Incorporating landscape photographs hand woven into fabric on a digital Jacquard loom, This Blasted Heath depicts small, overlooked sites in Te Waipounamu, Aotearoa.

Initially the sites were photographed on medium format black and white film and scanned. The digital files were then used to create hand woven textiles on a TC2 digital Jacquard loom. Why re-create a photograph as a piece of fabric? To ‘take’ a photo can be a quick, instinctive gesture, a moment’s attention captured. To re-make that image with a slow, hand-made process implies a closer paying attention. Making something by hand takes time, and care. Re-making these digitised images gives them a different context and opens our attention to them in a new way. In the weaving, the image loses fine detail found in the original photograph, yet we are drawn closer to the details in the weave. The closer we try to look, the less we see.

Invented in 1804 the Jacquard machine was an attachment for a weaving loom which enabled complex designs in fabric to be achieved. Punch cards directed which warp yarns to raise or lower as the weft yarns were thrown left and right to weave the fabric. The process revolutionised weaving and allowed significantly greater automation in production as well as more complex woven designs than had been previously possible. It is also regarded as a significant step towards the invention of computing, as the same punch card system was adapted by Charles Babbage in his Analytical Engine. Over 200 years later the TC2 digital Jacquard loom controls warp yarns via computer, while the operator manually passes the weft yarns left and right to weave the fabric. The warp yarns raise or lower depending on each pixel in a digital image file.

However, the process of translating a photograph into a weaving isn’t as simple as one pixel to one thread, the physicality of the weave also must be taken into consideration. The density of the weave, depending on the tonal values of the photograph, can vertically stretch or shrink the image and the three dimensionality of the weave changes the way the image appears. Perhaps the most striking effect is the way the ‘floats’ (long warp or weft threads that float over top of the weave) bring sections forward and push others back, complicating positive and negative space.

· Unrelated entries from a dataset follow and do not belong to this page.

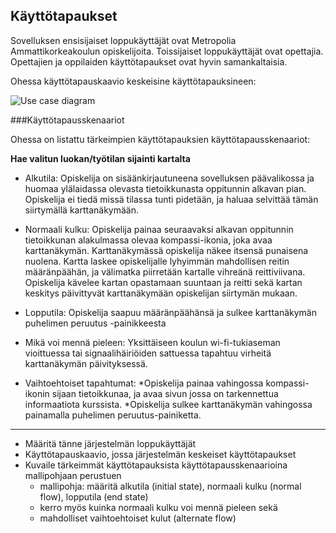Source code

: ## Käyttötapaukset

Sovelluksen ensisijaiset loppukäyttäjät ovat Metropolia Ammattikorkeakoulun opiskelijoita.
Toissijaiset loppukäyttäjät ovat opettajia. Opettajien ja oppilaiden käyttötapaukset ovat hyvin 
samankaltaisia.

Ohessa käyttötapauskaavio keskeisine käyttötapauksineen:

![Use case diagram](http://users.metropolia.fi/~ilariju/UseCase_Diagram1.png)


###Käyttötapausskenaariot

Ohessa on listattu tärkeimpien käyttötapauksien käyttötapausskenaariot:

**Hae valitun luokan/työtilan sijainti kartalta**

- Alkutila: Opiskelija on sisäänkirjautuneena sovelluksen päävalikossa ja huomaa ylälaidassa olevasta 
tietoikkunasta oppitunnin alkavan pian. Opiskelija ei tiedä missä tilassa tunti pidetään, ja haluaa 
selvittää tämän siirtymällä karttanäkymään.

- Normaali kulku: Opiskelija painaa seuraavaksi alkavan oppitunnin tietoikkunan alakulmassa olevaa 
kompassi-ikonia, joka avaa karttanäkymän. Karttanäkymässä opiskelija näkee itsensä punaisena nuolena.
Kartta laskee opiskelijalle lyhyimmän mahdollisen reitin määränpäähän, ja välimatka piirretään kartalle 
vihreänä reittiviivana. Opiskelija kävelee kartan opastamaan suuntaan ja reitti sekä kartan keskitys 
päivittyvät karttanäkymään opiskelijan siirtymän mukaan. 

- Lopputila: Opiskelija saapuu määränpäähänsä ja sulkee karttanäkymän puhelimen peruutus -painikkeesta

- Mikä voi mennä pieleen: Yksittäiseen koulun wi-fi-tukiaseman vioittuessa tai signaalihäiriöiden sattuessa
tapahtuu virheitä karttanäkymän päivityksessä.

- Vaihtoehtoiset tapahtumat: 
	*Opiskelija painaa vahingossa kompassi-ikonin sijaan tietoikkunaa, ja avaa sivun jossa on tarkennettua 
	informaatiota kurssista.
	*Opiskelija sulkee karttanäkymän vahingossa painamalla puhelimen peruutus-painiketta.
    




--------------
* Määritä tänne järjestelmän loppukäyttäjät
* Käyttötapauskaavio, jossa järjestelmän keskeiset käyttötapaukset
* Kuvaile tärkeimmät käyttötapauksista käyttötapausskenaarioina mallipohjaan perustuen
  * mallipohja: määritä alkutila (initial state), normaali kulku (normal flow), lopputila (end state)
  * kerro myös kuinka normaali kulku voi mennä pieleen sekä
  * mahdolliset vaihtoehtoiset kulut (alternate flow)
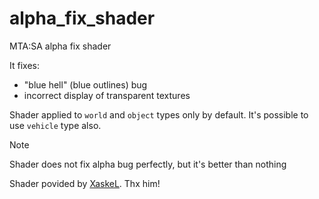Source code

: # alpha_fix_shader
MTA:SA alpha fix shader

It fixes:
- "blue hell" (blue outlines) bug
- incorrect display of transparent textures

Shader applied to `world` and `object` types only by default. It's possible to use `vehicle` type also.

> [!NOTE]  
> Shader does not fix alpha bug perfectly, but it's better than nothing


Shader povided by [XaskeL](https://github.com/Xaskel). Thx him!

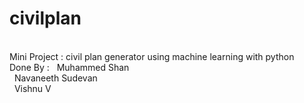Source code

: # civilplan
&nbsp;<br>
Mini Project : civil plan generator using machine learning with python
&nbsp;<br>
Done By :
&nbsp; Muhammed Shan <br>
&nbsp; Navaneeth Sudevan <br>
&nbsp; Vishnu V <br>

The colour of the weft thread was chosen to reference albumen prints, rich brown photographic prints invented in 1847 and the dominant form of photographic positive prints from 1855 to the early 1900s, with a peak in the 1860-90 period. Named ‘topographic’ photography, much of this type of imagery was taken by photographers who accompanied surveyors searching out parts of the ‘new’ world.

When Pākehā settled in Aotearoa, they attempted to find comfort in this new, wild, and strange land by re-naming every hill, river, forest and creek. At the time this was common practice and little effort was made to learn and incorporate the existing Māori names, which were much more descriptive of the land and what existed in the surrounding area. Many of the colonial names might have been meaningful to the individuals who chose them at the time — some were named for a place of origin, others for something you might find there (Homestead Creek, Bullock Creek), some to be useful (Due North Creek) and others still for something a little more desperate (Johnny Walker Creek, Mead Creek, Deadmans Creek). However, with the passing of time many of these names now feel as out of place and as lost in their environment as the sites themselves.

This Blasted Heath continues my interest in Pākehā histories of Te Waipounamu and the complexities inherent in being a Pākehā in a colonised country. As Alice Tappenden stated in 2018: “McQuarrie’s practice is tinged with aspiration, resignation and sometimes desperation. Her images and works in other media rarely tell the whole story; indeed, McQuarrie is open to the fact that they cannot. They instead provoke us to ask questions... McQuarrie invites us to imagine, even as she shows us what’s right in front of our faces. Long after the other miners have left, she’s still looking.”2

Caroline McQuarrie, February 2022

All rohe information sourced from:

1. ‘Landmarks’ Robert Macfarlane. Hamish Hamilton, 2015.
2. Alice Tappenden. ‘Prospecting the past’ Art News New Zealand, Summer, 2018.